The narrative text imparts to the reader the perspective of the author who guides the reader through appropriate use of words to form a self-contained and coherent world that constitutes a preinterpreted image of reality. The task of biblical interpretation is to understand the meaning of the text in its narrative form. In the words of John Sailhamer, “Our task is not that of explaining what happened to Israel in Old Testament times. Though worthy of our efforts, archaeology and history must not be confused with the task of exegesis and biblical theology. We must not lose sight of the fact that the authors of Scripture have already made it their task to tell us in their texts what happened to Israel. The task that remains for us as readers is that of explaining and proclaiming what they have written. The goal of a text-oriented approach is not revelation in history in the sense of events (res gestae) that must be rendered meaningful. Rather, the goal is a revelation in history in the sense of the meaning of a history recounted in the text of Scripture. [IOTT, p. 72]
It would be helpful to compare the traditional with the critical understanding of biblical narratives by observing how the reader correlates three spheres: (1) the biblical narratives, (2) the historical events depicted by them (ostensive reference), and (3) the world of the reader.
The Precritical Understanding of Meaning in Narrative
In the precritical view of Scripture (Figure 2), the course of the actual historical events, represented in the chart by A – > B – > C (event A [Israel’s sojourn in Egypt] causes Event B [Bondage under Pharoah] which causes Event C [God’s deliverance through the Red Sea]) is precisely [emphasis added] that which is depicted in the biblical narratives (A – > B – > C) and is understood as such by the reader (A – > B – > C)…According to the precritical view, the event in real life happened just as it is recorded in the biblical narratives (Ge 46 – Ex 15) and was to be understood as such by the precritical reader. [IOTT p. 75]
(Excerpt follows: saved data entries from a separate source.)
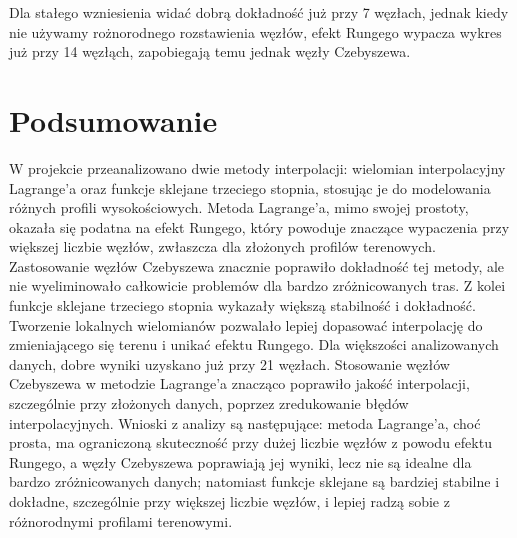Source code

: \documentclass{article}
\begin{document}
Dla stałego wzniesienia widać dobrą dokładność już przy 7 węzłach, jednak kiedy nie używamy rożnorodnego rozstawienia węzłów, efekt Rungego wypacza wykres już przy 14 węzłąch, zapobiegają temu jednak węzły Czebyszewa.

\clearpage
\section{Podsumowanie}

W projekcie przeanalizowano dwie metody interpolacji: wielomian interpolacyjny Lagrange'a oraz funkcje sklejane trzeciego stopnia, stosując je do modelowania różnych profili wysokościowych. Metoda Lagrange'a, mimo swojej prostoty, okazała się podatna na efekt Rungego, który powoduje znaczące wypaczenia przy większej liczbie węzłów, zwłaszcza dla złożonych profilów terenowych. Zastosowanie węzłów Czebyszewa znacznie poprawiło dokładność tej metody, ale nie wyeliminowało całkowicie problemów dla bardzo zróżnicowanych tras. Z kolei funkcje sklejane trzeciego stopnia wykazały większą stabilność i dokładność. Tworzenie lokalnych wielomianów pozwalało lepiej dopasować interpolację do zmieniającego się terenu i unikać efektu Rungego. Dla większości analizowanych danych, dobre wyniki uzyskano już przy 21 węzłach. Stosowanie węzłów Czebyszewa w metodzie Lagrange'a znacząco poprawiło jakość interpolacji, szczególnie przy złożonych danych, poprzez zredukowanie błędów interpolacyjnych. Wnioski z analizy są następujące: metoda Lagrange'a, choć prosta, ma ograniczoną skuteczność przy dużej liczbie węzłów z powodu efektu Rungego, a węzły Czebyszewa poprawiają jej wyniki, lecz nie są idealne dla bardzo zróżnicowanych danych; natomiast funkcje sklejane są bardziej stabilne i dokładne, szczególnie przy większej liczbie węzłów, i lepiej radzą sobie z różnorodnymi profilami terenowymi.
\end{document}
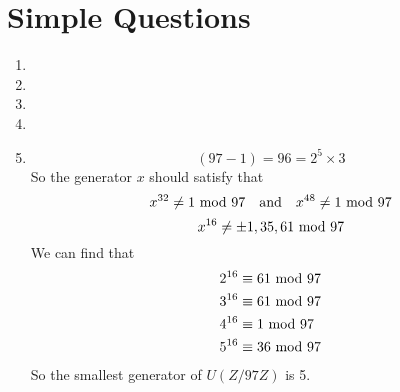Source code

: \documentclass{article}
\renewcommand{\mod}{{\rm\ mod\ }}
\begin{document}
\section{Simple Questions}
\begin{enumerate}
\item
\item
\item
\item
\item
$$(97-1)=96=2^5\times3$$
So the generator $x$ should satisfy that 
$$x^{32}\neq 1\mod 97\quad{\rm and}\quad x^{48}\neq 1\mod 97$$
$$x^{16}\neq \pm 1,35,61\mod 97$$
We can find that
\begin{align*}
2^{16}&\equiv61\mod97\\
3^{16}&\equiv61\mod97\\
4^{16}&\equiv1\mod97\\
5^{16}&\equiv36\mod97
\end{align*}
So the smallest generator of $U(Z/97Z)$ is 5.
\end{enumerate}
\end{document}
The Critical View of Biblical History
Figure 3 shows that there are fundamental differences between the critical and the precritical view of biblical narrative. In the critical view, the actual event in history (X – > Y – > Z) are not identical with the depiction of these events in the biblical narrative (A – > B – > C). As an example, the biblical text recounting the story of the Israelites’ move into Egypt (A), their enslavement by Pharaoh (B) and their deliverance from Egypt under Moses (C). The actual course of events may turn out to be different. According to many critical scholars, there were no Israelites before the Exodus (X). Only a small band of slaves escaped from of Egypt after crossing a sandbar at low tide and fleeing into the desert (Z). The two accounts not only contradict one another, but critical scholars argue that the meaning of the text should be defined by its ostensive reference or the “real” events at the background (X – > Y – > Z). The narrative meaning (A – > B – > C) is replaced by the meaning of the actual events (X – > Y – > Z) as if that was really what the biblical narratives were about.”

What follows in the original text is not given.